Exercise
In the records below, find each line with the word "Tobias" and copy it.

Data

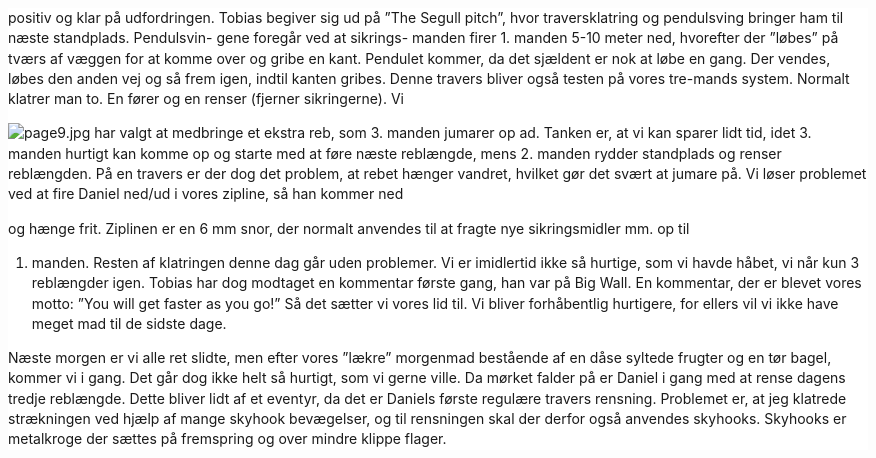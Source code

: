 positiv og klar på udfordringen.
Tobias begiver sig ud på ”The
Segull pitch”, hvor traversklatring
og pendulsving bringer ham til
næste standplads. Pendulsvin-
gene foregår ved at sikrings-
manden firer 1. manden 5-10
meter ned, hvorefter der ”løbes”
på tværs af væggen for at komme
over og gribe en kant. Pendulet
kommer, da det sjældent er nok
at løbe en gang. Der vendes,
løbes den anden vej og så frem
igen, indtil kanten gribes. Denne
travers bliver også testen på
vores tre-mands system. Normalt
klatrer man to. En fører og en
renser (fjerner sikringerne). Vi





![page9.jpg](/2008/DB-2008-1/page9.jpg)
har valgt at medbringe et ekstra reb, som 3. manden
jumarer op ad. Tanken er, at vi kan sparer lidt tid,
idet 3. manden hurtigt kan komme op og starte med
at føre næste reblængde, mens 2. manden rydder
standplads og renser reblængden. På en travers er der
dog det problem, at rebet hænger vandret, hvilket gør
det svært at jumare på. Vi løser problemet ved at fire
Daniel ned/ud i vores zipline, så han kommer ned

og hænge frit. Ziplinen er en 6 mm snor, der normalt
anvendes til at fragte nye sikringsmidler mm. op til

1. manden. Resten af klatringen denne dag går uden
problemer. Vi er imidlertid ikke så hurtige, som vi
havde håbet, vi når kun 3 reblængder igen. Tobias har
dog modtaget en kommentar første gang, han var på
Big Wall. En kommentar, der er blevet vores motto:
”You will get faster as you go!” Så det sætter vi vores
lid til. Vi bliver forhåbentlig hurtigere, for ellers vil vi
ikke have meget mad til de sidste dage.

Næste morgen er vi alle ret slidte, men efter vores
”lækre” morgenmad bestående af en dåse syltede
frugter og en tør bagel, kommer vi i gang. Det går
dog ikke helt så hurtigt, som vi gerne ville. Da mørket
falder på er Daniel i gang med at rense dagens tredje
reblængde. Dette bliver lidt af et eventyr, da det er
Daniels første regulære travers rensning. Problemet
er, at jeg klatrede strækningen ved hjælp af mange
skyhook bevægelser, og til rensningen skal der derfor
også anvendes skyhooks. Skyhooks er metalkroge der
sættes på fremspring og over mindre klippe flager.
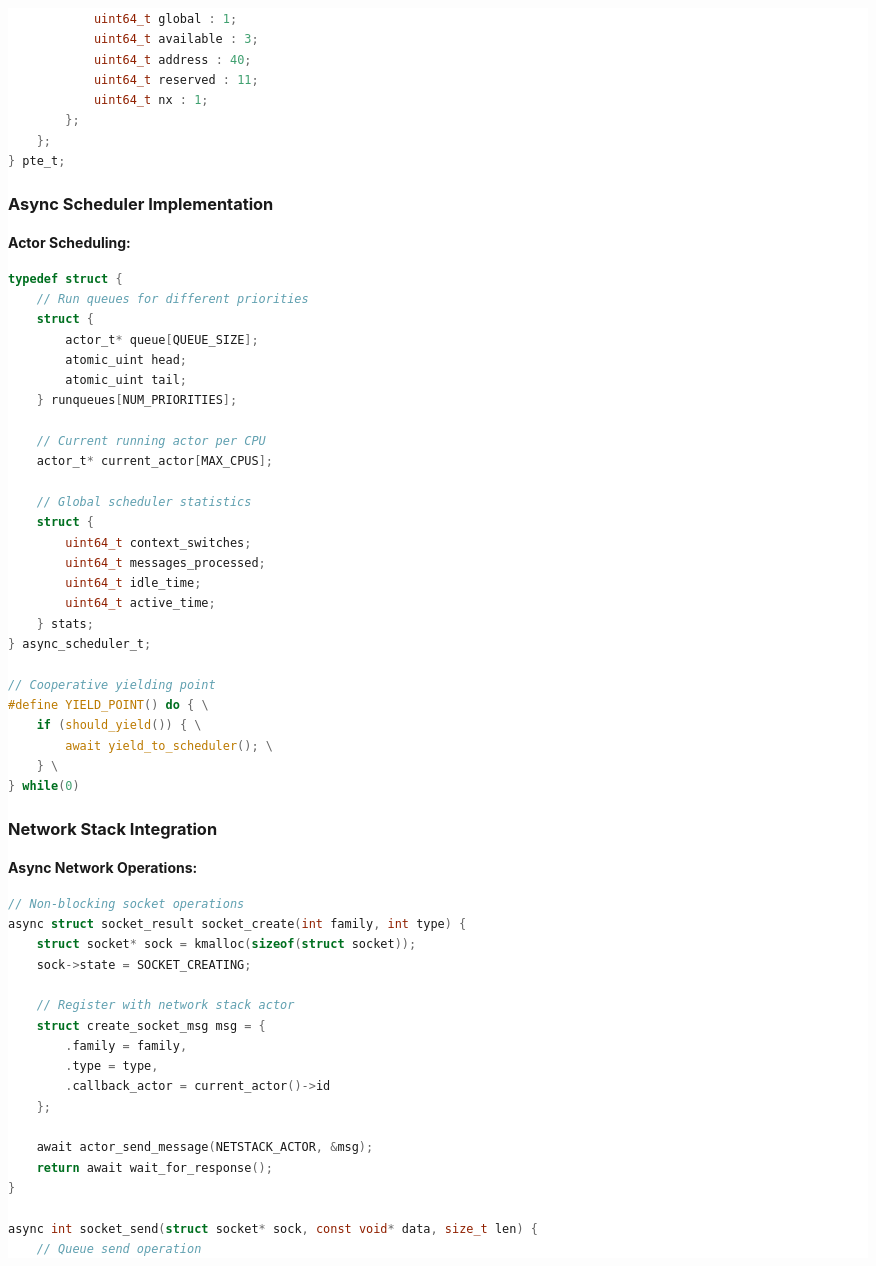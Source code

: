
 ```c
            uint64_t global : 1;
            uint64_t available : 3;
            uint64_t address : 40;
            uint64_t reserved : 11;
            uint64_t nx : 1;
        };
    };
} pte_t;
```

### Async Scheduler Implementation

**Actor Scheduling:**
```c
typedef struct {
    // Run queues for different priorities
    struct {
        actor_t* queue[QUEUE_SIZE];
        atomic_uint head;
        atomic_uint tail;
    } runqueues[NUM_PRIORITIES];
    
    // Current running actor per CPU
    actor_t* current_actor[MAX_CPUS];
    
    // Global scheduler statistics
    struct {
        uint64_t context_switches;
        uint64_t messages_processed;
        uint64_t idle_time;
        uint64_t active_time;
    } stats;
} async_scheduler_t;

// Cooperative yielding point
#define YIELD_POINT() do { \
    if (should_yield()) { \
        await yield_to_scheduler(); \
    } \
} while(0)
```

### Network Stack Integration

**Async Network Operations:**
```c
// Non-blocking socket operations
async struct socket_result socket_create(int family, int type) {
    struct socket* sock = kmalloc(sizeof(struct socket));
    sock->state = SOCKET_CREATING;
    
    // Register with network stack actor
    struct create_socket_msg msg = {
        .family = family,
        .type = type,
        .callback_actor = current_actor()->id
    };
    
    await actor_send_message(NETSTACK_ACTOR, &msg);
    return await wait_for_response();
}

async int socket_send(struct socket* sock, const void* data, size_t len) {
    // Queue send operation
```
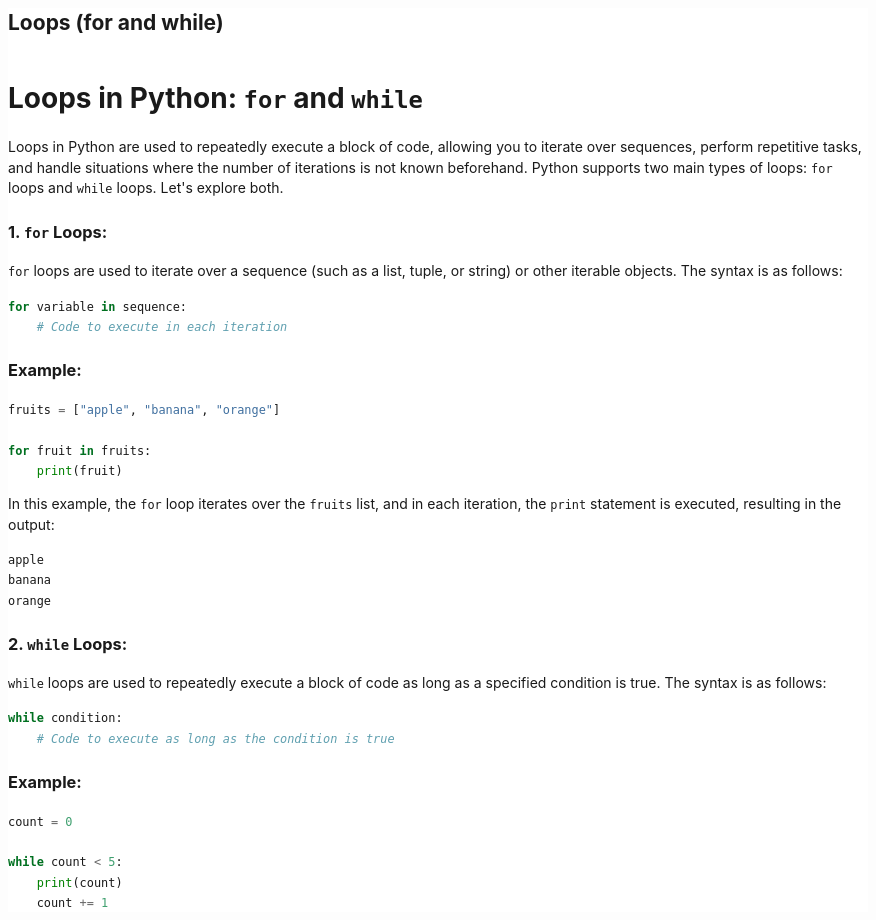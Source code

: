 




## Loops (for and while)

# Loops in Python: `for` and `while`

Loops in Python are used to repeatedly execute a block of code, allowing you to iterate over sequences, perform repetitive tasks, and handle situations where the number of iterations is not known beforehand. Python supports two main types of loops: `for` loops and `while` loops. Let's explore both.

### 1. `for` Loops:

`for` loops are used to iterate over a sequence (such as a list, tuple, or string) or other iterable objects. The syntax is as follows:

```python
for variable in sequence:
    # Code to execute in each iteration
```

### Example:

```python
fruits = ["apple", "banana", "orange"]

for fruit in fruits:
    print(fruit)
```

In this example, the `for` loop iterates over the `fruits` list, and in each iteration, the `print` statement is executed, resulting in the output:

```
apple
banana
orange
```

### 2. `while` Loops:

`while` loops are used to repeatedly execute a block of code as long as a specified condition is true. The syntax is as follows:

```python
while condition:
    # Code to execute as long as the condition is true
```

### Example:

```python
count = 0

while count < 5:
    print(count)
    count += 1
```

Task response
Tobias begiver sig ud på ”The
havde håbet, vi når kun 3 reblængder igen. Tobias har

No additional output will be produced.